Die humanitäre Situation ist nach acht Jahren Krieg in weiten Teilen des Landes äußerst kritisch. Von den ursprünglich 21 Millionen Einwohnern des Landes sind mindestens 500.000 Menschen ums Leben gekommen.  6,2 Millionen Menschen sind zu Flüchtlingen im eigenen Land geworden. Laut einem aktuellen UN-Bericht sind 11,7 Millionen Menschen in Syrien dringend auf humanitäre Hilfe angewiesen, darunter fünf Millionen Kinder. Aufgrund von fehlendem Wasser und zerstörten Kanalisationssystemen gibt es Hygieneprobleme.  Vor dem Krieg konnte sich Syrien selbst mit Nahrungsmitteln versorgen. Heute haben 9 Millionen Menschen in Syrien nur begrenzten Zugang zu Nahrungsmitteln.

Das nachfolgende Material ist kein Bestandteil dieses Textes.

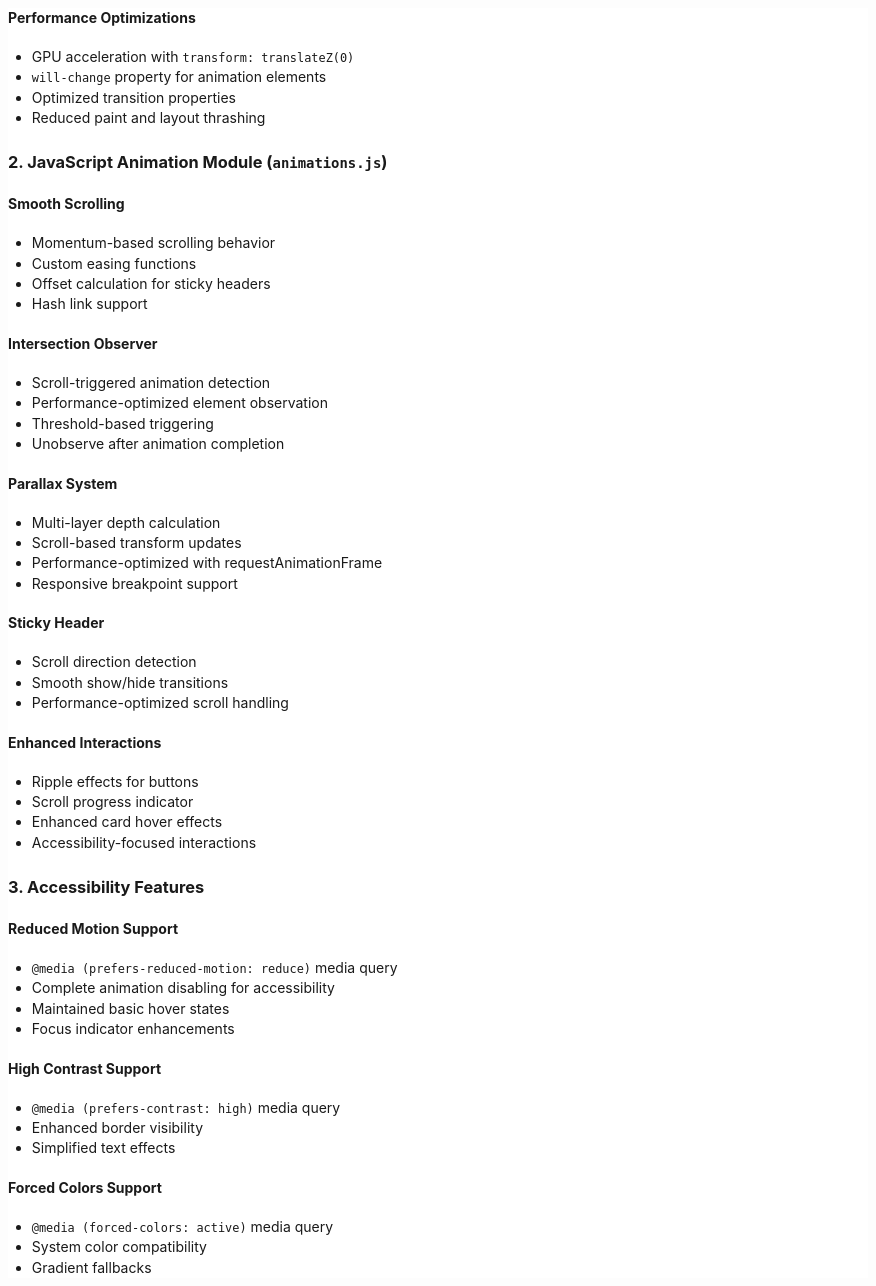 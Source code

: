 #### Performance Optimizations
- GPU acceleration with `transform: translateZ(0)`
- `will-change` property for animation elements
- Optimized transition properties
- Reduced paint and layout thrashing

### 2. JavaScript Animation Module (`animations.js`)

#### Smooth Scrolling
- Momentum-based scrolling behavior
- Custom easing functions
- Offset calculation for sticky headers
- Hash link support

#### Intersection Observer
- Scroll-triggered animation detection
- Performance-optimized element observation
- Threshold-based triggering
- Unobserve after animation completion

#### Parallax System
- Multi-layer depth calculation
- Scroll-based transform updates
- Performance-optimized with requestAnimationFrame
- Responsive breakpoint support

#### Sticky Header
- Scroll direction detection
- Smooth show/hide transitions
- Performance-optimized scroll handling

#### Enhanced Interactions
- Ripple effects for buttons
- Scroll progress indicator
- Enhanced card hover effects
- Accessibility-focused interactions

### 3. Accessibility Features

#### Reduced Motion Support
- `@media (prefers-reduced-motion: reduce)` media query
- Complete animation disabling for accessibility
- Maintained basic hover states
- Focus indicator enhancements

#### High Contrast Support
- `@media (prefers-contrast: high)` media query
- Enhanced border visibility
- Simplified text effects

#### Forced Colors Support
- `@media (forced-colors: active)` media query
- System color compatibility
- Gradient fallbacks
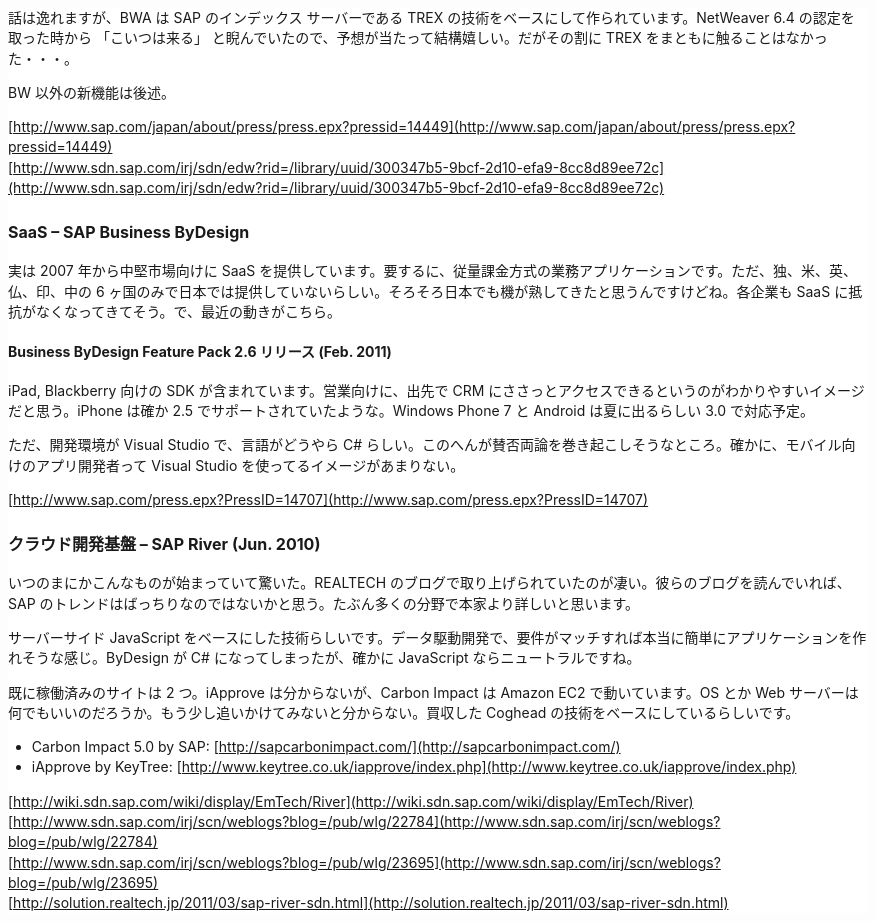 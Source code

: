 話は逸れますが、BWA は SAP のインデックス サーバーである TREX の技術をベースにして作られています。NetWeaver 6.4 の認定を取った時から 「こいつは来る」 と睨んでいたので、予想が当たって結構嬉しい。だがその割に TREX をまともに触ることはなかった・・・。

 
BW 以外の新機能は後述。

 
[http://www.sap.com/japan/about/press/press.epx?pressid=14449](http://www.sap.com/japan/about/press/press.epx?pressid=14449) <br />
[http://www.sdn.sap.com/irj/sdn/edw?rid=/library/uuid/300347b5-9bcf-2d10-efa9-8cc8d89ee72c](http://www.sdn.sap.com/irj/sdn/edw?rid=/library/uuid/300347b5-9bcf-2d10-efa9-8cc8d89ee72c)

 
### <font size="3">SaaS – SAP Business ByDesign</font>

 
実は 2007 年から中堅市場向けに SaaS を提供しています。要するに、従量課金方式の業務アプリケーションです。ただ、独、米、英、仏、印、中の 6 ヶ国のみで日本では提供していないらしい。そろそろ日本でも機が熟してきたと思うんですけどね。各企業も SaaS に抵抗がなくなってきてそう。で、最近の動きがこちら。

 
#### Business ByDesign Feature Pack 2.6 リリース (Feb. 2011)

  
iPad, Blackberry 向けの SDK が含まれています。営業向けに、出先で CRM にささっとアクセスできるというのがわかりやすいイメージだと思う。iPhone は確か 2.5 でサポートされていたような。Windows Phone 7 と Android は夏に出るらしい 3.0 で対応予定。

 
ただ、開発環境が Visual Studio で、言語がどうやら C# らしい。このへんが賛否両論を巻き起こしそうなところ。確かに、モバイル向けのアプリ開発者って Visual Studio を使ってるイメージがあまりない。

 
[http://www.sap.com/press.epx?PressID=14707](http://www.sap.com/press.epx?PressID=14707)

 
### <font size="3">クラウド開発基盤 – SAP River (Jun. 2010)</font>

 
いつのまにかこんなものが始まっていて驚いた。REALTECH のブログで取り上げられていたのが凄い。彼らのブログを読んでいれば、SAP のトレンドはばっちりなのではないかと思う。たぶん多くの分野で本家より詳しいと思います。

 
サーバーサイド JavaScript をベースにした技術らしいです。データ駆動開発で、要件がマッチすれば本当に簡単にアプリケーションを作れそうな感じ。ByDesign が C# になってしまったが、確かに JavaScript ならニュートラルですね。

 
既に稼働済みのサイトは 2 つ。iApprove は分からないが、Carbon Impact は Amazon EC2 で動いています。OS とか Web サーバーは何でもいいのだろうか。もう少し追いかけてみないと分からない。買収した Coghead の技術をベースにしているらしいです。

 
- Carbon Impact 5.0 by SAP: [http://sapcarbonimpact.com/](http://sapcarbonimpact.com/)
- iApprove by KeyTree: [http://www.keytree.co.uk/iapprove/index.php](http://www.keytree.co.uk/iapprove/index.php)

 
[http://wiki.sdn.sap.com/wiki/display/EmTech/River](http://wiki.sdn.sap.com/wiki/display/EmTech/River) <br />
[http://www.sdn.sap.com/irj/scn/weblogs?blog=/pub/wlg/22784](http://www.sdn.sap.com/irj/scn/weblogs?blog=/pub/wlg/22784) <br />
[http://www.sdn.sap.com/irj/scn/weblogs?blog=/pub/wlg/23695](http://www.sdn.sap.com/irj/scn/weblogs?blog=/pub/wlg/23695) <br />
[http://solution.realtech.jp/2011/03/sap-river-sdn.html](http://solution.realtech.jp/2011/03/sap-river-sdn.html)
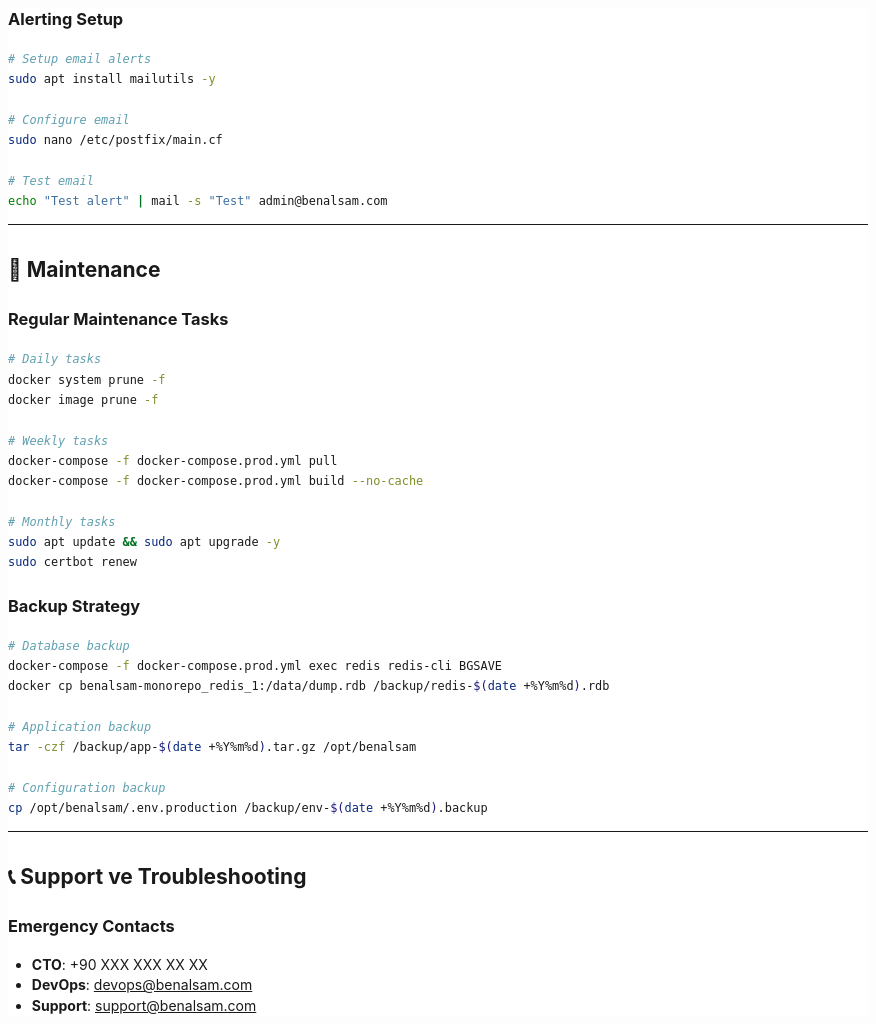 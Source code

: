 ### **Alerting Setup**
```bash
# Setup email alerts
sudo apt install mailutils -y

# Configure email
sudo nano /etc/postfix/main.cf

# Test email
echo "Test alert" | mail -s "Test" admin@benalsam.com
```

---

## 🔧 **Maintenance**

### **Regular Maintenance Tasks**
```bash
# Daily tasks
docker system prune -f
docker image prune -f

# Weekly tasks
docker-compose -f docker-compose.prod.yml pull
docker-compose -f docker-compose.prod.yml build --no-cache

# Monthly tasks
sudo apt update && sudo apt upgrade -y
sudo certbot renew
```

### **Backup Strategy**
```bash
# Database backup
docker-compose -f docker-compose.prod.yml exec redis redis-cli BGSAVE
docker cp benalsam-monorepo_redis_1:/data/dump.rdb /backup/redis-$(date +%Y%m%d).rdb

# Application backup
tar -czf /backup/app-$(date +%Y%m%d).tar.gz /opt/benalsam

# Configuration backup
cp /opt/benalsam/.env.production /backup/env-$(date +%Y%m%d).backup
```

---

## 📞 **Support ve Troubleshooting**

### **Emergency Contacts**
- **CTO**: +90 XXX XXX XX XX
- **DevOps**: devops@benalsam.com
- **Support**: support@benalsam.com
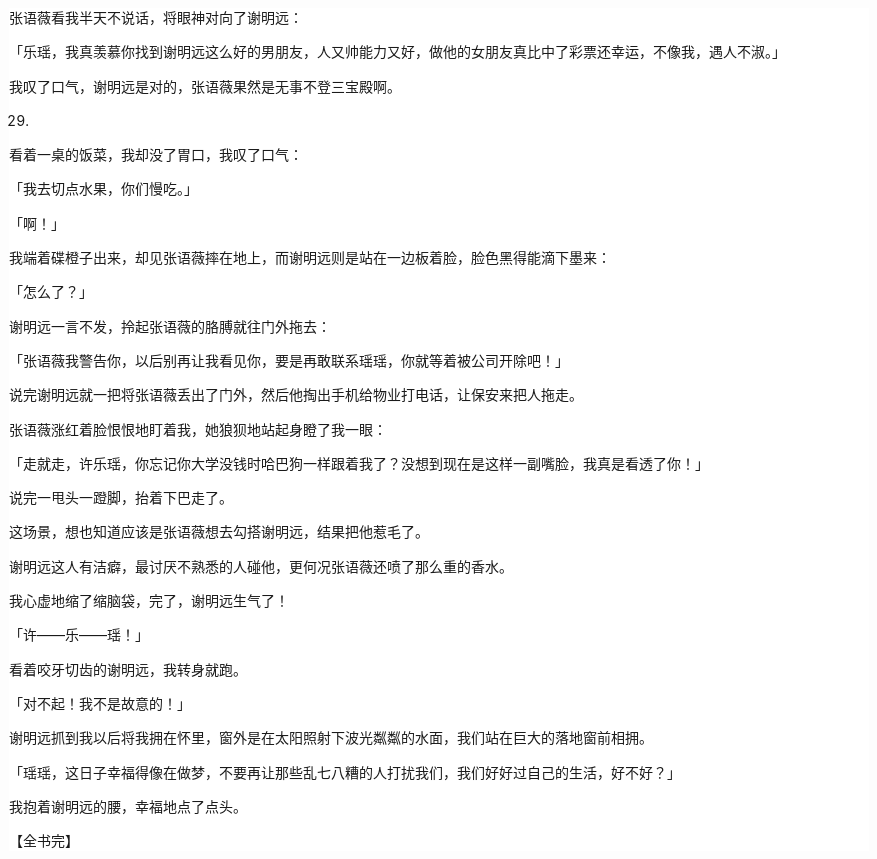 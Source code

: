 张语薇看我半天不说话，将眼神对向了谢明远：


「乐瑶，我真羡慕你找到谢明远这么好的男朋友，人又帅能力又好，做他的女朋友真比中了彩票还幸运，不像我，遇人不淑。」


我叹了口气，谢明远是对的，张语薇果然是无事不登三宝殿啊。


29.


看着一桌的饭菜，我却没了胃口，我叹了口气：


「我去切点水果，你们慢吃。」


「啊！」


我端着碟橙子出来，却见张语薇摔在地上，而谢明远则是站在一边板着脸，脸色黑得能滴下墨来：


「怎么了？」


谢明远一言不发，拎起张语薇的胳膊就往门外拖去：


「张语薇我警告你，以后别再让我看见你，要是再敢联系瑶瑶，你就等着被公司开除吧！」


说完谢明远就一把将张语薇丢出了门外，然后他掏出手机给物业打电话，让保安来把人拖走。


张语薇涨红着脸恨恨地盯着我，她狼狈地站起身瞪了我一眼：


「走就走，许乐瑶，你忘记你大学没钱时哈巴狗一样跟着我了？没想到现在是这样一副嘴脸，我真是看透了你！」


说完一甩头一蹬脚，抬着下巴走了。


这场景，想也知道应该是张语薇想去勾搭谢明远，结果把他惹毛了。


谢明远这人有洁癖，最讨厌不熟悉的人碰他，更何况张语薇还喷了那么重的香水。


我心虚地缩了缩脑袋，完了，谢明远生气了！


「许——乐——瑶！」


看着咬牙切齿的谢明远，我转身就跑。


「对不起！我不是故意的！」


谢明远抓到我以后将我拥在怀里，窗外是在太阳照射下波光粼粼的水面，我们站在巨大的落地窗前相拥。


「瑶瑶，这日子幸福得像在做梦，不要再让那些乱七八糟的人打扰我们，我们好好过自己的生活，好不好？」


我抱着谢明远的腰，幸福地点了点头。


【全书完】
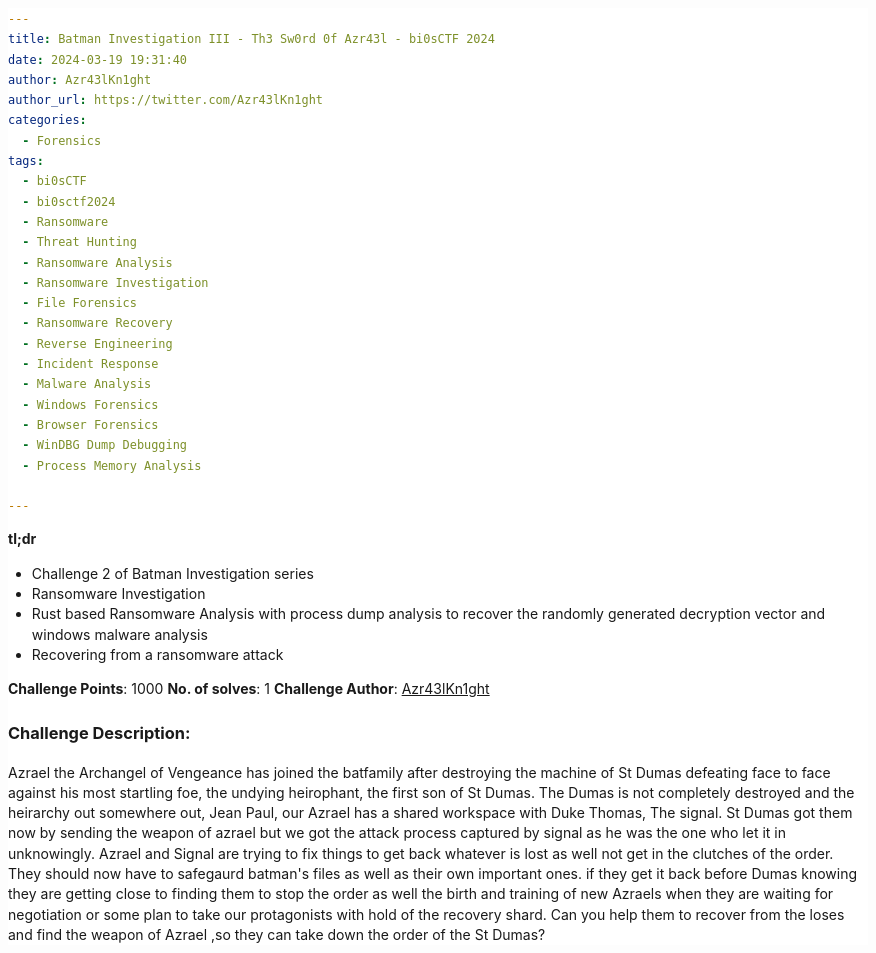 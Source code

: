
 ```yaml
---
title: Batman Investigation III - Th3 Sw0rd 0f Azr43l - bi0sCTF 2024
date: 2024-03-19 19:31:40
author: Azr43lKn1ght
author_url: https://twitter.com/Azr43lKn1ght
categories:
  - Forensics
tags:
  - bi0sCTF
  - bi0sctf2024
  - Ransomware
  - Threat Hunting
  - Ransomware Analysis
  - Ransomware Investigation
  - File Forensics
  - Ransomware Recovery
  - Reverse Engineering
  - Incident Response
  - Malware Analysis
  - Windows Forensics
  - Browser Forensics
  - WinDBG Dump Debugging
  - Process Memory Analysis

---
```


**tl;dr**

+ Challenge 2 of Batman Investigation series
+ Ransomware Investigation
+ Rust based Ransomware Analysis with process dump analysis to recover the randomly generated decryption vector and windows malware analysis
+ Recovering from a ransomware attack



**Challenge Points**: 1000
**No. of solves**: 1
**Challenge Author**: [Azr43lKn1ght](https://twitter.com/Azr43lKn1ght)

### Challenge Description:

Azrael the Archangel of Vengeance has joined the batfamily after destroying the machine of St Dumas defeating face to face against his most startling foe, the undying heirophant, the first son of St Dumas. The Dumas is not completely destroyed and the heirarchy out somewhere out, Jean Paul, our Azrael has a shared workspace with Duke Thomas, The signal. St Dumas got them now by sending the weapon of azrael but we got the attack process captured by signal as he was the one who let it in unknowingly. Azrael and Signal are trying to fix things to get back whatever is lost as well not get in the clutches of the order. They should now have to safegaurd batman's files as well as their own important ones. if they get it back before Dumas knowing they are getting close to finding them to stop the order as well the birth and training of new Azraels when they are waiting for negotiation or some plan to take our protagonists with hold of the recovery shard. Can you help them to recover from the loses and find the weapon of Azrael ,so they can take down the order of the St Dumas?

15 Millionen Syrer*innen verfügen über keine adäquate Gesundheitsversorgung. Die einst gute Gesundheitsversorgung in Syrien leidet nicht nur unter den Folgen des Krieges, sondern auch unter den seit 2011 von der EU und den USA verhängten und ständig verschärften wirtschaftlichen Strafmaßnahmen. Mehrere UN-Dokumente kritisieren diese. Laut einer Untersuchung der UN-Kommission für Wirtschaft und Soziales in Westasien (UN-ESCWA) über die „Humanitären Folgen der einseitigen wirtschaftlichen Strafmaßnahmen“ gegen Syrien gehören die Sanktionen zu den „kompliziertesten und weitreichendsten Sanktionsmaßnahmen, die jemals verhängt wurden“. Der UN-Sonderermittler für die humanitären Folgen der Sanktionen gegen Syrien, Idriss Jazairy, betonte in seinem Bericht von September 2018 die Bedeutung der grundlegenden humanitären Bedürfnisse der Menschen in ganz Syrien und ihre Sicherung ohne Vorbedingungen. Die Sanktionen mit ihren negativen Konsequenzen für humanitäre Hilfe müssten beendet oder zumindest neu gefasst werden, da sie das Leiden der Zivilbevölkerung steigern würden.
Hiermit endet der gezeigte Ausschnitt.